- **Your instructions**: Your answer must be the data repeated exactly, with no pictures in it.

- **Material for this task**:
+++
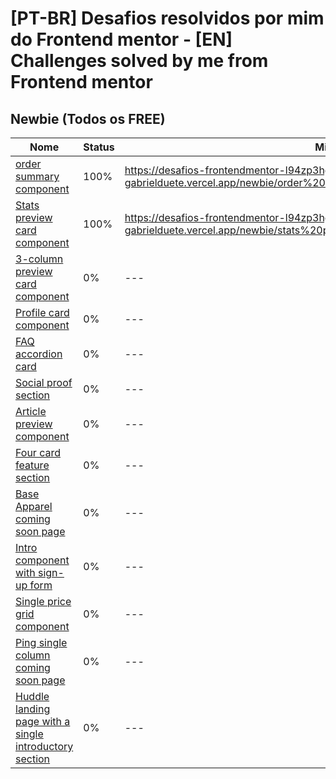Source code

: # [PT-BR] Desafios resolvidos por mim do Frontend mentor - [EN] Challenges solved by me from Frontend mentor

## Newbie (Todos os FREE)

| Nome                                                                                                                                                                | Status | Minha Solução                                                                                                                 |
| ------------------------------------------------------------------------------------------------------------------------------------------------------------------- | ------ | ----------------------------------------------------------------------------------------------------------------------------- |
| [order summary component](https://www.frontendmentor.io/challenges/order-summary-component-QlPmajDUj)                                                               | 100%   | https://desafios-frontendmentor-l94zp3hg2-gabrielduete.vercel.app/newbie/order%20summary%20component%20main/index.html        |
| [Stats preview card component](https://www.frontendmentor.io/challenges/stats-preview-card-component-8JqbgoU62)                                                     | 100%   | https://desafios-frontendmentor-l94zp3hg2-gabrielduete.vercel.app/newbie/stats%20preview%20card%20component%20main/index.html |
| [3-column preview card component](https://www.frontendmentor.io/challenges/3column-preview-card-component-pH92eAR2)                                                 | 0%     | ---                                                                                                                           |
| [Profile card component](https://www.frontendmentor.io/challenges/profile-card-component-cfArpWshJ)                                                                 | 0%     | ---                                                                                                                           |
| [FAQ accordion card](https://www.frontendmentor.io/challenges/faq-accordion-card-XlyjD0Oam)                                                                         | 0%     | ---                                                                                                                           |
| [Social proof section](https://www.frontendmentor.io/challenges/social-proof-section-6e0qTv_bA)                                                                     | 0%     | ---                                                                                                                           |
| [Article preview component](https://www.frontendmentor.io/challenges/article-preview-component-dYBN_pYFT)                                                           | 0%     | ---                                                                                                                           |
| [Four card feature section](https://www.frontendmentor.io/challenges/four-card-feature-section-weK1eFYK)                                                            | 0%     | ---                                                                                                                           |
| [Base Apparel coming soon page](https://www.frontendmentor.io/challenges/base-apparel-coming-soon-page-5d46b47f8db8a7063f9331a0)                                    | 0%     | ---                                                                                                                           |
| [Intro component with sign-up form](https://www.frontendmentor.io/challenges/intro-component-with-signup-form-5cf91bd49edda32581d28fd1)                             | 0%     | ---                                                                                                                           |
| [Single price grid component](https://www.frontendmentor.io/challenges/single-price-grid-component-5ce41129d0ff452fec5abbbc)                                        | 0%     | ---                                                                                                                           |
| [Ping single column coming soon page](https://www.frontendmentor.io/challenges/ping-single-column-coming-soon-page-5cadd051fec04111f7b848da)                        | 0%     | ---                                                                                                                           |
| [Huddle landing page with a single introductory section](https://www.frontendmentor.io/challenges/huddle-landing-page-with-a-single-introductory-section-B_2Wvxgi0) | 0%     | ---                                                                                                                           |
+++
- **Solution**:
Source code

: # [PT-BR] Desafios resolvidos por mim do Frontend mentor - [EN] Challenges solved by me from Frontend mentor

## Newbie (Todos os FREE)

| Nome                                                                                                                                                                | Status | Minha Solução                                                                                                                 |
| ------------------------------------------------------------------------------------------------------------------------------------------------------------------- | ------ | ----------------------------------------------------------------------------------------------------------------------------- |
| [order summary component](https://www.frontendmentor.io/challenges/order-summary-component-QlPmajDUj)                                                               | 100%   | https://desafios-frontendmentor-l94zp3hg2-gabrielduete.vercel.app/newbie/order%20summary%20component%20main/index.html        |
| [Stats preview card component](https://www.frontendmentor.io/challenges/stats-preview-card-component-8JqbgoU62)                                                     | 100%   | https://desafios-frontendmentor-l94zp3hg2-gabrielduete.vercel.app/newbie/stats%20preview%20card%20component%20main/index.html |
| [3-column preview card component](https://www.frontendmentor.io/challenges/3column-preview-card-component-pH92eAR2)                                                 | 0%     | ---                                                                                                                           |
| [Profile card component](https://www.frontendmentor.io/challenges/profile-card-component-cfArpWshJ)                                                                 | 0%     | ---                                                                                                                           |
| [FAQ accordion card](https://www.frontendmentor.io/challenges/faq-accordion-card-XlyjD0Oam)                                                                         | 0%     | ---                                                                                                                           |
| [Social proof section](https://www.frontendmentor.io/challenges/social-proof-section-6e0qTv_bA)                                                                     | 0%     | ---                                                                                                                           |
| [Article preview component](https://www.frontendmentor.io/challenges/article-preview-component-dYBN_pYFT)                                                           | 0%     | ---                                                                                                                           |
| [Four card feature section](https://www.frontendmentor.io/challenges/four-card-feature-section-weK1eFYK)                                                            | 0%     | ---                                                                                                                           |
| [Base Apparel coming soon page](https://www.frontendmentor.io/challenges/base-apparel-coming-soon-page-5d46b47f8db8a7063f9331a0)                                    | 0%     | ---                                                                                                                           |
| [Intro component with sign-up form](https://www.frontendmentor.io/challenges/intro-component-with-signup-form-5cf91bd49edda32581d28fd1)                             | 0%     | ---                                                                                                                           |
| [Single price grid component](https://www.frontendmentor.io/challenges/single-price-grid-component-5ce41129d0ff452fec5abbbc)                                        | 0%     | ---                                                                                                                           |
| [Ping single column coming soon page](https://www.frontendmentor.io/challenges/ping-single-column-coming-soon-page-5cadd051fec04111f7b848da)                        | 0%     | ---                                                                                                                           |
| [Huddle landing page with a single introductory section](https://www.frontendmentor.io/challenges/huddle-landing-page-with-a-single-introductory-section-B_2Wvxgi0) | 0%     | ---                                                                                                                           |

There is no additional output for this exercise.